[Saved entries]
──────────────────────────────

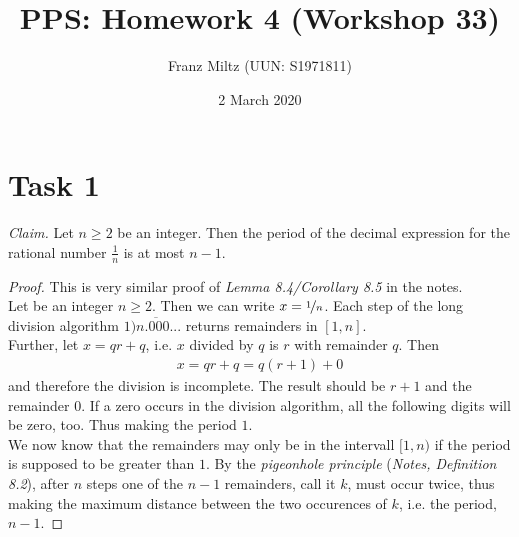 \documentclass{article}
\title{PPS: Homework 4 (Workshop 33)}
\author{Franz Miltz (UUN: S1971811)}
\date{2 March 2020}
\begin{document}
\maketitle
\section*{Task 1}
\emph{Claim.} Let $n\geq 2$ be an integer. Then the period of the decimal expression for the rational number $\frac{1}{n}$ is at most $n-1$.
\begin{proof}
  This is very similar proof of \emph{Lemma 8.4/Corollary 8.5} in the notes.\\
  Let be an integer $n\geq 2$. Then we can write $x=\nicefrac{1}{n}$. Each step of the long division algorithm $1\overline{)n.000...}$ returns remainders in $[1,n]$.\\
  Further, let $x=qr+q$, i.e. $x$ divided by $q$ is $r$ with remainder $q$. Then
  \begin{align*}
    x = qr+q = q(r+1)+0
  \end{align*}
  and therefore the division is incomplete. The result should be $r+1$ and the remainder $0$. If a zero occurs in the division algorithm, all the following digits will be zero, too. Thus making the period $1$.\\
  We now know that the remainders may only be in the intervall $[1, n)$ if the period is supposed to be greater than $1$. By the \emph{pigeonhole principle} (\emph{Notes, Definition 8.2}), after $n$ steps one of the $n-1$ remainders, call it $k$, must occur twice, thus making the maximum distance between the two occurences of $k$, i.e. the period, $n-1$.

\end{proof}
\end{document}
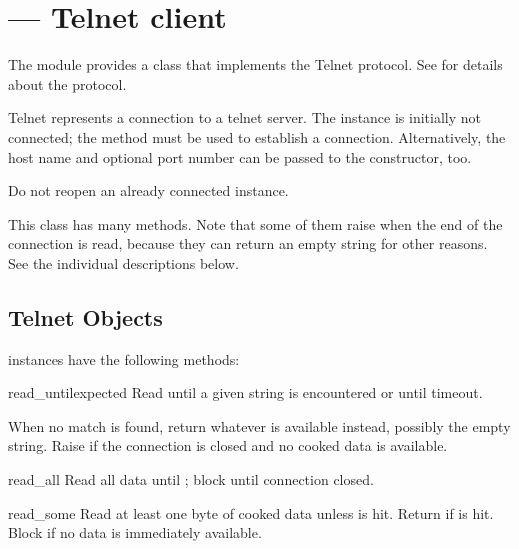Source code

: \section{ ---
         Telnet client}


The  module provides a  class that
implements the Telnet protocol.  See  for details about the
protocol.


\begin{classdesc}{Telnet}{}
 represents a connection to a telnet server. The
instance is initially not connected; the  method must
be used to establish a connection.  Alternatively, the host name and
optional port number can be passed to the constructor, too.

Do not reopen an already connected instance.

This class has many  methods.  Note that some of them 
raise  when the end of the connection is read,
because they can return an empty string for other reasons.  See the
individual descriptions below.
\end{classdesc}


\subsection{Telnet Objects \label{telnet-objects}}

 instances have the following methods:


\begin{methoddesc}{read_until}{expected}
Read until a given string is encountered or until timeout.

When no match is found, return whatever is available instead,
possibly the empty string.  Raise  if the connection
is closed and no cooked data is available.
\end{methoddesc}

\begin{methoddesc}{read_all}{}
Read all data until \EOF{}; block until connection closed.
\end{methoddesc}

\begin{methoddesc}{read_some}{}
Read at least one byte of cooked data unless \EOF{} is hit.
Return  if \EOF{} is hit.  Block if no data is immediately
available.
\end{methoddesc}

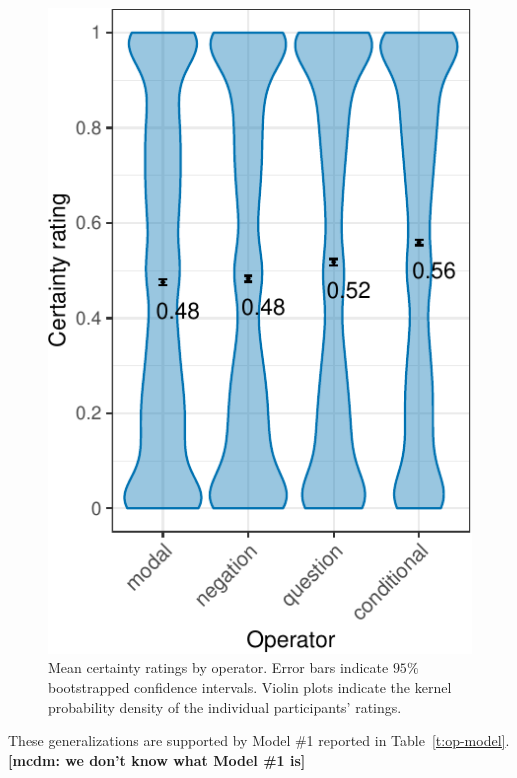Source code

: \documentclass[a4paper,12pt,twoside]{article}
\newcommand{\mcdm}[1]{\textbf{\color{blue}[mcdm: #1]}}
\begin{document}

			\begin{figure}[ht]
				\centering
				\includegraphics[scale = .8]{operator-graph-1}
				\caption{Mean certainty ratings by operator. Error bars indicate $95\%$ bootstrapped confidence intervals. Violin plots indicate the kernel probability density of the individual participants’ ratings.}
				\label{fig:op-ratings}
			\end{figure}

   
   These generalizations are supported by Model \#1 reported in Table~\ref{t:op-model}.\mcdm{we don't know what Model \#1 is}
\end{document}
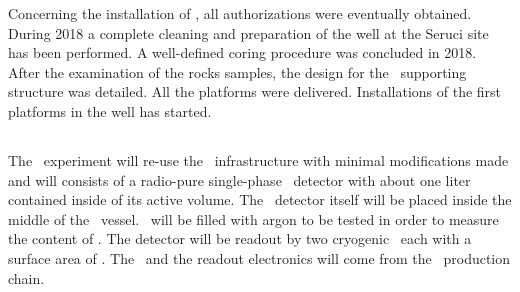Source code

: 
Concerning the installation of \SeruciOne, all  authorizations were eventually obtained.  During  2018 a complete cleaning and preparation of the well at the Seruci site has been performed.  A well-defined coring procedure was concluded in 2018. After the examination of the rocks samples, the design for the \SeruciOne\ supporting structure was detailed. All the platforms were delivered. Installations of the first platforms in the well has started.



\subsection{\DArT} 
The \DArT\ experiment will re-use the \ArDM\ infrastructure with minimal modifications made and will consists of a radio-pure single-phase \LAr\ detector with about one liter contained inside of its active volume.  The \DArT\ detector itself will be placed inside the middle of the \ArDM\ vessel.  \DArT\ will be filled with argon to be tested in order to measure the content of .  The detector will be readout by two cryogenic \SiPMs\ each with a surface area of \DSkSiPMAreaMaxcm.  The \SiPMs\ and the readout electronics will come from the \DSks\ production chain.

──────────────────────────────

▶ _Problem requirements_
The result should be every line that contains "connection", copied from the entries.

▶ _Written answer_
 represents a connection to a telnet server. The
be used to establish a connection.  Alternatively, the host name and
raise  when the end of the connection is read,
possibly the empty string.  Raise  if the connection
Read all data until \EOF{}; block until connection closed.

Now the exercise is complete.